Trató de imaginarse la escena en Spanish Island, cuando llegasen ellos dos, pero era deprimente y frustrante. Escupió en el agua y apartó esa imagen de su cabeza. Ventura se había dejado capturar por Hayward, el muy estúpido, pero no había dicho nada antes de que Judson le saltase la tapa de los sesos. Blackletter estaba muerto; lo estaban todos aquellos a los que podían relacionar con el Proyecto Aves. Era imposible volver a meter en la botella el genio del Proyecto Aves. Si Pendergast sobrevivía, se sabría todo. Eso no tenía remedio. De momento, sin embargo, lo esencial era borrar su implicación.
Lo ocurrido durante la última semana había demostrado algo con meridiana claridad: que Pendergast llegaría al meollo de la cuestión.
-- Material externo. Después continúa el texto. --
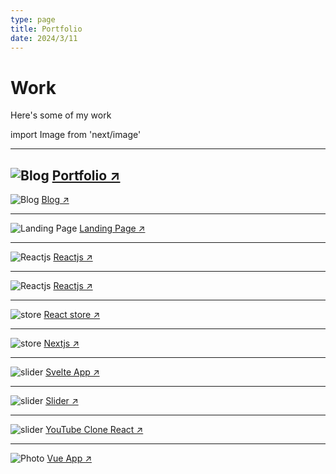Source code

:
 ```yaml
---
type: page
title: Portfolio
date: 2024/3/11
---
```


# Work

Here's some of my work

import Image from 'next/image'

---
<Image
  src="/images/blog.png"
  alt="Blog"
  width={1125}
  height={750}
  priority
  className="next-image"
/>
[Portfolio ↗ ](https://a-sanchez-s.vercel.app/)
---
<Image
  src="/images/blog.png"
  alt="Blog"
  width={1125}
  height={750}
  priority
  className="next-image"
/>
[Blog ↗ ](https://a-sanchez-s.vercel.app/)

---
<Image
  src="/images/asanchexs.png"
  alt="Landing Page"
  width={1125}
  height={750}
  priority
  className="next-image"
/>
[Landing Page ↗ ](https://tarot-asanchexs.vercel.app/)

---
<Image
  src="/images/resort.png"
  alt="Reactjs"
  width={1125}
  height={750}
  priority
  className="next-image"
/>
[Reactjs ↗ ](https://react-resort-miguel.netlify.app/)

---
<Image
  src="/images/recipes.png"
  alt="Reactjs"
  width={1125}
  height={750}
  priority
  className="next-image"
/>
[Reactjs ↗ ](https://miguel-cooking-recipes.netlify.app/)

---
<Image
  src="/images/store.png"
  alt="store"
  width={1125}
  height={750}
  priority
  className="next-image"
/>
[React store ↗ ](https://react-phone-store-ecommerce-miguel.netlify.app/)

---
<Image
  src="/images/next.png"
  alt="store"
  width={1125}
  height={750}
  priority
  className="next-image"
/>
[Nextjs ↗ ](https://efata.netlify.app/)

---
<Image
  src="/images/svelte.png"
  alt="slider"
  width={1125}
  height={750}
  priority
  className="next-image"
/>
[Svelte App ↗ ](https://youtube-clone-react-materialui.netlify.app/)

---
<Image
  src="/images/slider.png"
  alt="slider"
  width={1125}
  height={750}
  priority
  className="next-image"
/>
[Slider ↗ ](https://pureinspiration.netlify.app/)

---
<Image
  src="/images/youtubeclone.png"
  alt="slider"
  width={1125}
  height={750}
  priority
  className="next-image"
/>
[YouTube Clone React ↗ ](https://youtube-clone-react-materialui.netlify.app/)

---

<Image
  src="/images/visos.png"
  alt="Photo"
  width={1125}
  height={750}
  priority
  className="next-image"
/>
[Vue App ↗ ](https://visosbeautysalon.com/)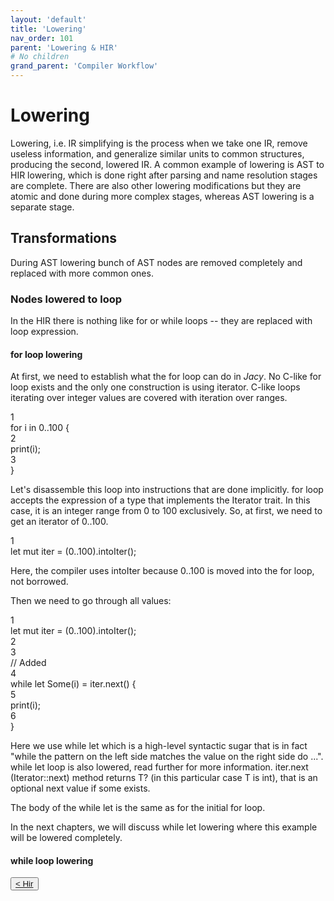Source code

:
 ```yaml
---
layout: 'default'
title: 'Lowering'
nav_order: 101
parent: 'Lowering & HIR'
# No children
grand_parent: 'Compiler Workflow'
---
```


# Lowering

Lowering, i.e. IR simplifying is the process when we take one IR, remove useless information, and generalize similar units to common structures, producing the second, lowered IR.
A common example of lowering is AST to HIR lowering, which is done right after parsing and name resolution stages are complete. There are also other lowering modifications but they are atomic and done during more complex stages, whereas AST lowering is a separate stage.

## Transformations

During AST lowering bunch of AST nodes are removed completely and replaced with more common ones.

### Nodes lowered to <span class="inline-code line-numbers highlight-jc hljs"><span class="hljs-keyword">loop</span></span>

In the HIR there is nothing like <span class="inline-code line-numbers highlight-jc hljs"><span class="hljs-keyword">for</span></span> or <span class="inline-code line-numbers highlight-jc hljs"><span class="hljs-keyword">while</span></span> loops -- they are replaced with <span class="inline-code line-numbers highlight-jc hljs"><span class="hljs-keyword">loop</span></span> expression.

#### <span class="inline-code line-numbers highlight-jc hljs"><span class="hljs-keyword">for</span></span> loop lowering

At first, we need to establish what the <span class="inline-code line-numbers highlight-jc hljs"><span class="hljs-keyword">for</span></span> loop can do in _Jacy_. No C-like <span class="inline-code line-numbers highlight-jc hljs"><span class="hljs-keyword">for</span></span> loop exists and the only one construction is using iterator. C-like loops iterating over integer values are covered with iteration over ranges.

<div class="code-fence highlight-jc hljs">
            <div class="line-num" data-line-num="1">1</div><div class="line"><span class="hljs-keyword">for</span> <span class="hljs-variable">i</span> <span class="hljs-keyword">in</span> <span class="hljs-number">0</span>..<span class="hljs-number">100</span> {</div><div class="line-num" data-line-num="2">2</div><div class="line">    <span class="hljs-title function_ invoke__">print</span>(i);</div><div class="line-num" data-line-num="3">3</div><div class="line">}</div>
        </div>

Let's disassemble this loop into instructions that are done implicitly.
<span class="inline-code line-numbers highlight-jc hljs"><span class="hljs-keyword">for</span></span> loop accepts the expression of a type that implements the <span class="inline-code line-numbers highlight-jc hljs">Iterator</span> trait. In this case, it is an integer range from <span class="inline-code line-numbers highlight-jc hljs"><span class="hljs-number">0</span></span> to <span class="inline-code line-numbers highlight-jc hljs"><span class="hljs-number">100</span></span> exclusively. So, at first, we need to get an iterator of <span class="inline-code line-numbers highlight-jc hljs"><span class="hljs-number">0</span>..<span class="hljs-number">100</span></span>.

<div class="code-fence highlight-jc hljs">
            <div class="line-num" data-line-num="1">1</div><div class="line"><span class="hljs-keyword">let</span> <span class="hljs-keyword">mut </span><span class="hljs-variable">iter</span> = (<span class="hljs-number">0</span>..<span class="hljs-number">100</span>).<span class="hljs-title function_ invoke__">intoIter</span>();</div>
        </div>

Here, the compiler uses <span class="inline-code line-numbers highlight-jc hljs">intoIter</span> because <span class="inline-code line-numbers highlight-jc hljs"><span class="hljs-number">0</span>..<span class="hljs-number">100</span></span> is moved into the <span class="inline-code line-numbers highlight-jc hljs"><span class="hljs-keyword">for</span></span> loop, not borrowed.

Then we need to go through all values:

<div class="code-fence highlight-jc hljs">
            <div class="line-num" data-line-num="1">1</div><div class="line"><span class="hljs-keyword">let</span> <span class="hljs-keyword">mut </span><span class="hljs-variable">iter</span> = (<span class="hljs-number">0</span>..<span class="hljs-number">100</span>).<span class="hljs-title function_ invoke__">intoIter</span>();</div><div class="line-num" data-line-num="2">2</div><div class="line"></div><div class="line-num" data-line-num="3">3</div><div class="line"><span class="hljs-comment">// Added</span></div><div class="line-num" data-line-num="4">4</div><div class="line"><span class="hljs-keyword">while</span> <span class="hljs-keyword">let</span> <span class="hljs-variable">Some</span>(i) = iter.<span class="hljs-title function_ invoke__">next</span>() {</div><div class="line-num" data-line-num="5">5</div><div class="line">    <span class="hljs-title function_ invoke__">print</span>(i);</div><div class="line-num" data-line-num="6">6</div><div class="line">}</div>
        </div>

Here we use <span class="inline-code line-numbers highlight-jc hljs"><span class="hljs-keyword">while</span> <span class="hljs-keyword">let</span></span> which is a high-level syntactic sugar that is in fact "while the pattern on the left side matches the value on the right side do ...". <span class="inline-code line-numbers highlight-jc hljs"><span class="hljs-keyword">while</span> <span class="hljs-keyword">let</span></span> loop is also lowered, read further for more information.
<span class="inline-code line-numbers highlight-jc hljs">iter.next</span> (<span class="inline-code line-numbers highlight-jc hljs">Iterator::next</span>) method returns <span class="inline-code line-numbers highlight-jc hljs">T?</span> (in this particular case <span class="inline-code line-numbers highlight-jc hljs">T</span> is <span class="inline-code line-numbers highlight-jc hljs"><span class="hljs-type">int</span></span>), that is an optional next value if some exists.

The body of the <span class="inline-code line-numbers highlight-jc hljs"><span class="hljs-keyword">while</span> <span class="hljs-keyword">let</span></span> is the same as for the initial <span class="inline-code line-numbers highlight-jc hljs"><span class="hljs-keyword">for</span></span> loop.

In the next chapters, we will discuss <span class="inline-code line-numbers highlight-jc hljs"><span class="hljs-keyword">while</span> <span class="hljs-keyword">let</span></span> lowering where this example will be lowered completely.

#### <span class="inline-code line-numbers highlight-jc hljs"><span class="hljs-keyword">while</span></span> loop lowering
<div class="nav-btn-block">
    <button class="nav-btn left">
    <a class="link" href="/Jacy-Dev-Book/compiler-workflow/lowering/hir.html">< Hir</a>
</button>

    
</div>
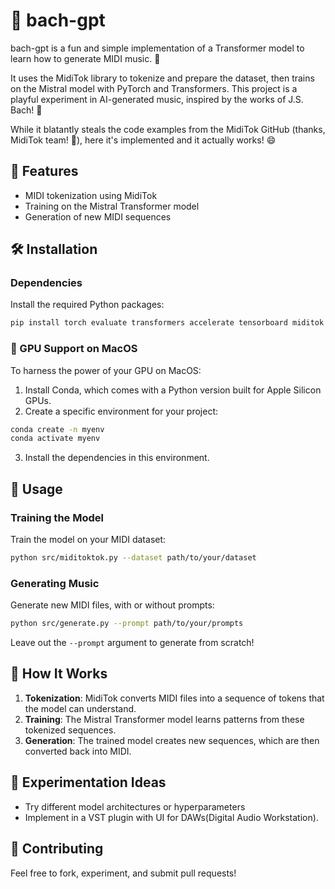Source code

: # 🎹 bach-gpt

bach-gpt is a fun and simple implementation of a Transformer model to learn how to generate MIDI music. 🎵

It uses the MidiTok library to tokenize and prepare the dataset, then trains on the Mistral model with PyTorch and Transformers. This project is a playful experiment in AI-generated music, inspired by the works of J.S. Bach! 🎼

While it blatantly steals the code examples from the MidiTok GitHub (thanks, MidiTok team! 🙌), here it's implemented and it actually works! 😄

## 🚀 Features

- MIDI tokenization using MidiTok
- Training on the Mistral Transformer model
- Generation of new MIDI sequences
  
## 🛠 Installation

### Dependencies

Install the required Python packages:

```bash
pip install torch evaluate transformers accelerate tensorboard miditok
```

### 🍏 GPU Support on MacOS

To harness the power of your GPU on MacOS:

1. Install Conda, which comes with a Python version built for Apple Silicon GPUs.
2. Create a specific environment for your project:

```bash
conda create -n myenv
conda activate myenv
```

3. Install the dependencies in this environment.

## 🎵 Usage

### Training the Model

Train the model on your MIDI dataset:

```bash
python src/miditoktok.py --dataset path/to/your/dataset
```

### Generating Music

Generate new MIDI files, with or without prompts:

```bash
python src/generate.py --prompt path/to/your/prompts
```

Leave out the `--prompt` argument to generate from scratch!

## 🤔 How It Works

1. **Tokenization**: MidiTok converts MIDI files into a sequence of tokens that the model can understand.
2. **Training**: The Mistral Transformer model learns patterns from these tokenized sequences.
3. **Generation**: The trained model creates new sequences, which are then converted back into MIDI.

## 🎨 Experimentation Ideas

- Try different model architectures or hyperparameters
- Implement in a VST plugin with UI for DAWs(Digital Audio Workstation).

## 👥 Contributing

Feel free to fork, experiment, and submit pull requests!

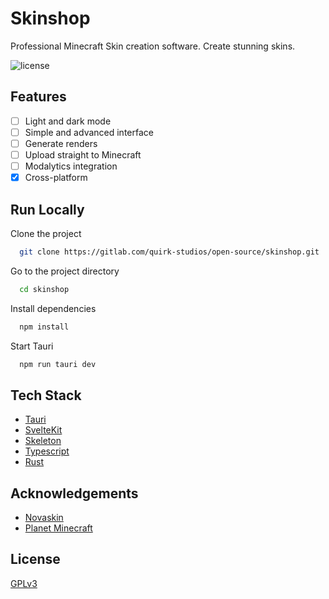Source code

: # Skinshop

Professional Minecraft Skin creation software. Create stunning skins.

![license](https://img.shields.io/github/license/QuirkStudios/Skinshop?style=for-the-badge)

## Features

- [ ] Light and dark mode
- [ ] Simple and advanced interface
- [ ] Generate renders
- [ ] Upload straight to Minecraft
- [ ] Modalytics integration
- [x] Cross-platform

## Run Locally

Clone the project

```bash
  git clone https://gitlab.com/quirk-studios/open-source/skinshop.git
```

Go to the project directory

```bash
  cd skinshop
```

Install dependencies

```bash
  npm install
```

Start Tauri

```bash
  npm run tauri dev
```

## Tech Stack

- [Tauri](https://tauri.app/)
- [SvelteKit](https://kit.svelte.dev/)
- [Skeleton](https://www.skeleton.dev)
- [Typescript](https://www.typescriptlang.org/)
- [Rust](https://www.rust-lang.org/)

## Acknowledgements

- [Novaskin](https://minecraft.novaskin.me/)
- [Planet Minecraft](https://www.planetminecraft.com/skin-editor/)

## License

[GPLv3 ](https://choosealicense.com/licenses/gpl-3.0/)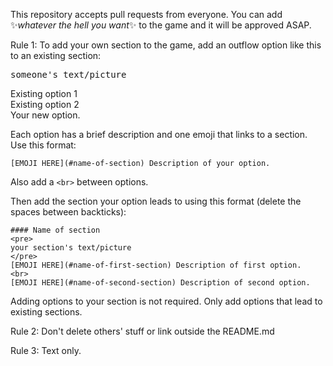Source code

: This repository accepts pull requests from everyone. You can add ✨*whatever the hell you want*✨ to the game and it will be approved ASAP.

Rule 1: To add your own section to the game, add an outflow option like this to an existing section:
<pre>
someone's text/picture
</pre>
Existing option 1
<br>
Existing option 2
<br>
Your new option.

Each option has a brief description and one emoji that links to a section. Use this format:
```
[EMOJI HERE](#name-of-section) Description of your option.
```

Also add a `<br>` between options.

Then add the section your option leads to using this format (delete the spaces between backticks):
```
#### Name of section
<pre>
your section's text/picture
</pre>
[EMOJI HERE](#name-of-first-section) Description of first option.
<br>
[EMOJI HERE](#name-of-second-section) Description of second option.
```

Adding options to your section is not required. Only add options that lead to existing sections.

Rule 2: Don't delete others' stuff or link outside the README.md

Rule 3: Text only.
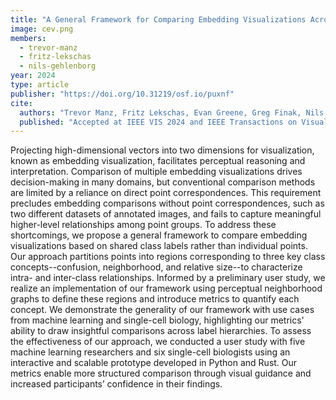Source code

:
 ```yaml
---
title: "A General Framework for Comparing Embedding Visualizations Across Class-Label Hierarchies"
image: cev.png
members:
  - trevor-manz
  - fritz-lekschas
  - nils-gehlenborg
year: 2024
type: article
publisher: "https://doi.org/10.31219/osf.io/puxnf"
cite:
  authors: "Trevor Manz, Fritz Lekschas, Evan Greene, Greg Finak, Nils Gehlenborg"
  published: "Accepted at IEEE VIS 2024 and IEEE Transactions on Visualization and Computer Graphics"
---
```

Projecting high-dimensional vectors into two dimensions for visualization,
known as embedding visualization, facilitates perceptual reasoning and
interpretation. Comparison of multiple embedding visualizations drives
decision-making in many domains, but conventional comparison methods are
limited by a reliance on direct point correspondences. This requirement
precludes embedding comparisons without point correspondences, such as two
different datasets of annotated images, and fails to capture meaningful
higher-level relationships among point groups. To address these shortcomings,
we propose a general framework to compare embedding visualizations based on
shared class labels rather than individual points. Our approach partitions
points into regions corresponding to three key class concepts--confusion,
neighborhood, and relative size--to characterize intra- and inter-class
relationships. Informed by a preliminary user study, we realize an
implementation of our framework using perceptual neighborhood graphs to define
these regions and introduce metrics to quantify each concept. We demonstrate
the generality of our framework with use cases from machine learning and
single-cell biology, highlighting our metrics' ability to draw insightful
comparisons across label hierarchies. To assess the effectiveness of our
approach, we conducted a user study with five machine learning researchers and
six single-cell biologists using an interactive and scalable prototype
developed in Python and Rust. Our metrics enable more structured comparison
through visual guidance and increased participants’ confidence in their
findings.
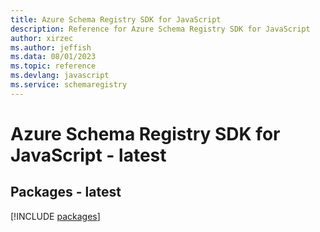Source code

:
 ```yaml
---
title: Azure Schema Registry SDK for JavaScript
description: Reference for Azure Schema Registry SDK for JavaScript
author: xirzec
ms.author: jeffish
ms.data: 08/01/2023
ms.topic: reference
ms.devlang: javascript
ms.service: schemaregistry
---
```

# Azure Schema Registry SDK for JavaScript - latest
## Packages - latest
[!INCLUDE [packages](schema-registry-index.md)]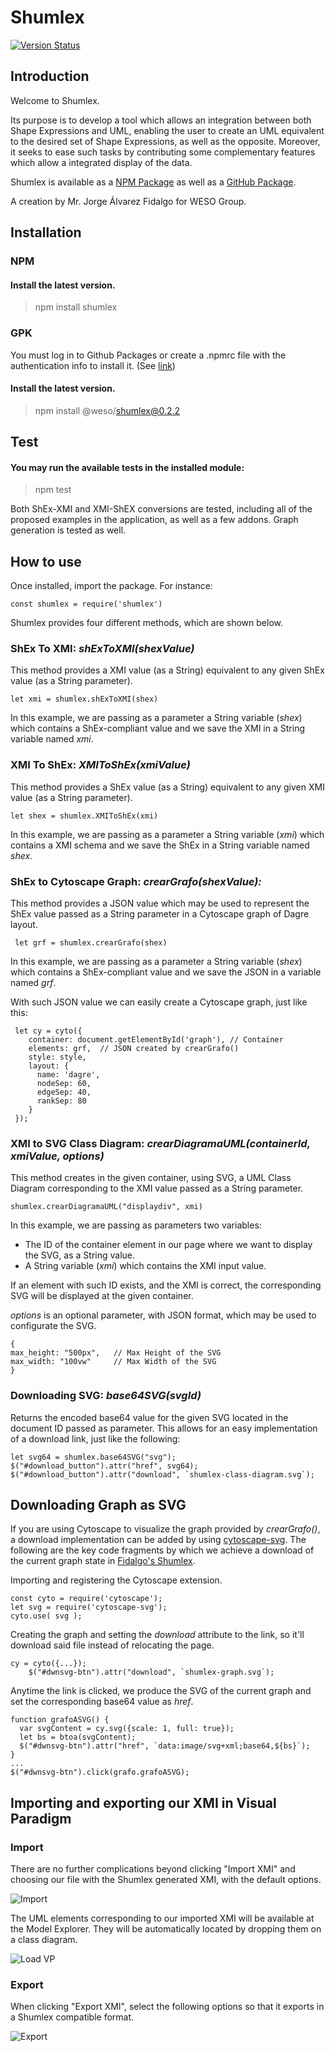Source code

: # Shumlex
[![Version Status](https://img.shields.io/badge/version-0.6.0-green.svg)](https://github.com/weso/shumlex)

## Introduction
Welcome to Shumlex. 

Its purpose is to develop a tool which allows an integration between both Shape Expressions and UML, enabling the user to create an UML equivalent to the desired set of Shape Expressions, as well as the opposite. Moreover, it seeks to ease such tasks by contributing some complementary features which allow a integrated display of the data.

Shumlex is available as a [NPM Package](https://www.npmjs.com/package/shumlex) as well as a [GitHub Package](https://github.com/weso/shumlex/packages/436974).

A creation by Mr. Jorge Álvarez Fidalgo for WESO Group.

## Installation

### NPM

#### Install the latest version.
> npm install shumlex

### GPK

You must log in to Github Packages or create a .npmrc file with the authentication info to install it. (See [link](https://docs.github.com/es/free-pro-team@latest/packages/using-github-packages-with-your-projects-ecosystem/configuring-npm-for-use-with-github-packages))

#### Install the latest version.
> npm install @weso/shumlex@0.2.2


## Test

#### You may run the available tests in the installed module:
> npm test

Both ShEx-XMI and XMI-ShEX conversions are tested, including all of the proposed examples in the application, as well as a few addons. Graph generation is tested as well.

## How to use

Once installed, import the package. For instance:

```
const shumlex = require('shumlex')
```

Shumlex provides four different methods, which are shown below.

### ShEx To XMI: _shExToXMI(shexValue)_

This method provides a XMI value (as a String) equivalent to any given ShEx value (as a String parameter).

```
let xmi = shumlex.shExToXMI(shex)
```

In this example, we are passing as a parameter a String variable (_shex_) which contains a ShEx-compliant value and we save the XMI in a String variable named _xmi_.

### XMI To ShEx: _XMIToShEx(xmiValue)_

This method provides a ShEx value (as a String) equivalent to any given XMI value (as a String parameter).

```
let shex = shumlex.XMIToShEx(xmi)
```

In this example, we are passing as a parameter a String variable (_xmi_) which contains a XMI schema and we save the ShEx in a String variable named _shex_.

### ShEx to Cytoscape Graph: _crearGrafo(shexValue):_

This method provides a JSON value which may be used to represent the ShEx value passed as a String parameter in a Cytoscape graph of Dagre layout.

```
 let grf = shumlex.crearGrafo(shex)
 ```

In this example, we are passing as a parameter a String variable (_shex_) which contains a ShEx-compliant value and we save the JSON in a variable named _grf_.

With such JSON value we can easily create a Cytoscape graph, just like this:

```
 let cy = cyto({
    container: document.getElementById('graph'), // Container
    elements: grf,  // JSON created by crearGrafo()
    style: style,
    layout: {
      name: 'dagre',
      nodeSep: 60,
      edgeSep: 40,
      rankSep: 80
    }
 });
```

### XMI to SVG Class Diagram: _crearDiagramaUML(containerId, xmiValue, options)_

This method creates in the given container, using SVG, a UML Class Diagram corresponding to the XMI value passed as a String parameter.

```
shumlex.crearDiagramaUML("displaydiv", xmi)
```

In this example, we are passing as parameters two variables:
* The ID of the container element in our page where we want to display the SVG, as a String value.
* A String variable (_xmi_) which contains the XMI input value.

If an element with such ID exists, and the XMI is correct, the corresponding SVG will be displayed at the given container.

_options_ is an optional parameter, with JSON format, which may be used to configurate the SVG.
```
{
max_height: "500px",   // Max Height of the SVG
max_width: "100vw"     // Max Width of the SVG
}
```

### Downloading SVG: _base64SVG(svgId)_

Returns the encoded base64 value for the given SVG located in the document ID passed as parameter. This allows for an easy implementation of a download link, just like the following:
```
let svg64 = shumlex.base64SVG("svg");
$("#download_button").attr("href", svg64);
$("#download_button").attr("download", `shumlex-class-diagram.svg`);
```

## Downloading Graph as SVG
If you are using Cytoscape to visualize the graph provided by _crearGrafo()_, a download implementation can be added by using [cytoscape-svg](https://github.com/kinimesi/cytoscape-svg). The following are the key code fragments by which we achieve a download of the current graph state in [Fidalgo's Shumlex](https://jorgealvarezfidalgo.github.io/Shumlex/web/html/grafo.html).

Importing and registering the Cytoscape extension.
```
const cyto = require('cytoscape');
let svg = require('cytoscape-svg');
cyto.use( svg );
```
Creating the graph and setting the _download_ attribute to the link, so it'll download said file instead of relocating the page.
```
cy = cyto({...});
	$("#dwnsvg-btn").attr("download", `shumlex-graph.svg`);
```
Anytime the link is clicked, we produce the SVG of the current graph and set the corresponding base64 value as _href_. 
```
function grafoASVG() {
  var svgContent = cy.svg({scale: 1, full: true});
  let bs = btoa(svgContent);
  $("#dwnsvg-btn").attr("href", `data:image/svg+xml;base64,${bs}`);
}
...
$("#dwnsvg-btn").click(grafo.grafoASVG);
```

## Importing and exporting our XMI in Visual Paradigm

### Import
There are no further complications beyond clicking "Import XMI" and choosing our file with the Shumlex generated XMI, with the default options.

![Import](https://github.com/jorgealvarezfidalgo/Shumlex/blob/master/docs/img/importxmi.PNG)

The UML elements corresponding to our imported XMI will be available at the Model Explorer. They will be automatically located by dropping them on a class diagram.

![Load VP](https://github.com/jorgealvarezfidalgo/Shumlex/blob/master/docs/img/cargarvp.PNG)

### Export
When clicking "Export XMI", select the following options so that it exports in a Shumlex compatible format.

![Export](https://github.com/jorgealvarezfidalgo/Shumlex/blob/master/docs/img/exportxmi.PNG)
Solo necesitaba tiempo. En consecuencia, hasta el papel de Judson, tan cuidadosamente oculto, saldría a relucir. Y por eso Pendergast debía morir.
Sin embargo, esta vez moriría en las condiciones que impusiera Esterhazy, cuando él lo decidiera, y sería cuando menos se lo esperase el agente del FBI. Porque Esterhazy conservaba una ventaja fundamental: el factor sorpresa. Pendergast no era invulnerable. Ahora Esterhazy conocía con exactitud cuáles eran sus puntos débiles y cómo aprovecharlos. Qué tontería no haberse dado cuenta antes. Empezó a formar un plan en su cabeza. Sencillo, limpio y eficaz.
El canal volvió a ser lo bastante profundo para bajar el motor. Lo metió de nuevo en el agua, arrancó y circuló lentamente por los canales, siempre hacia el oeste, sin perder de vista ni un momento la profundidad bajo la quilla. Llegaría al Mississippi mucho antes del amanecer. Podía hundir la lancha en algún brazo perdido y salir del pantano como un hombre nuevo. Sin querer, le vino a la memoria un pasaje del Arte de la guerra: «Anticípate a tu adversario apoderándote de aquello por lo que sienta afecto, e ingéniatelas para atacarle en el momento y lugar que tú elijas».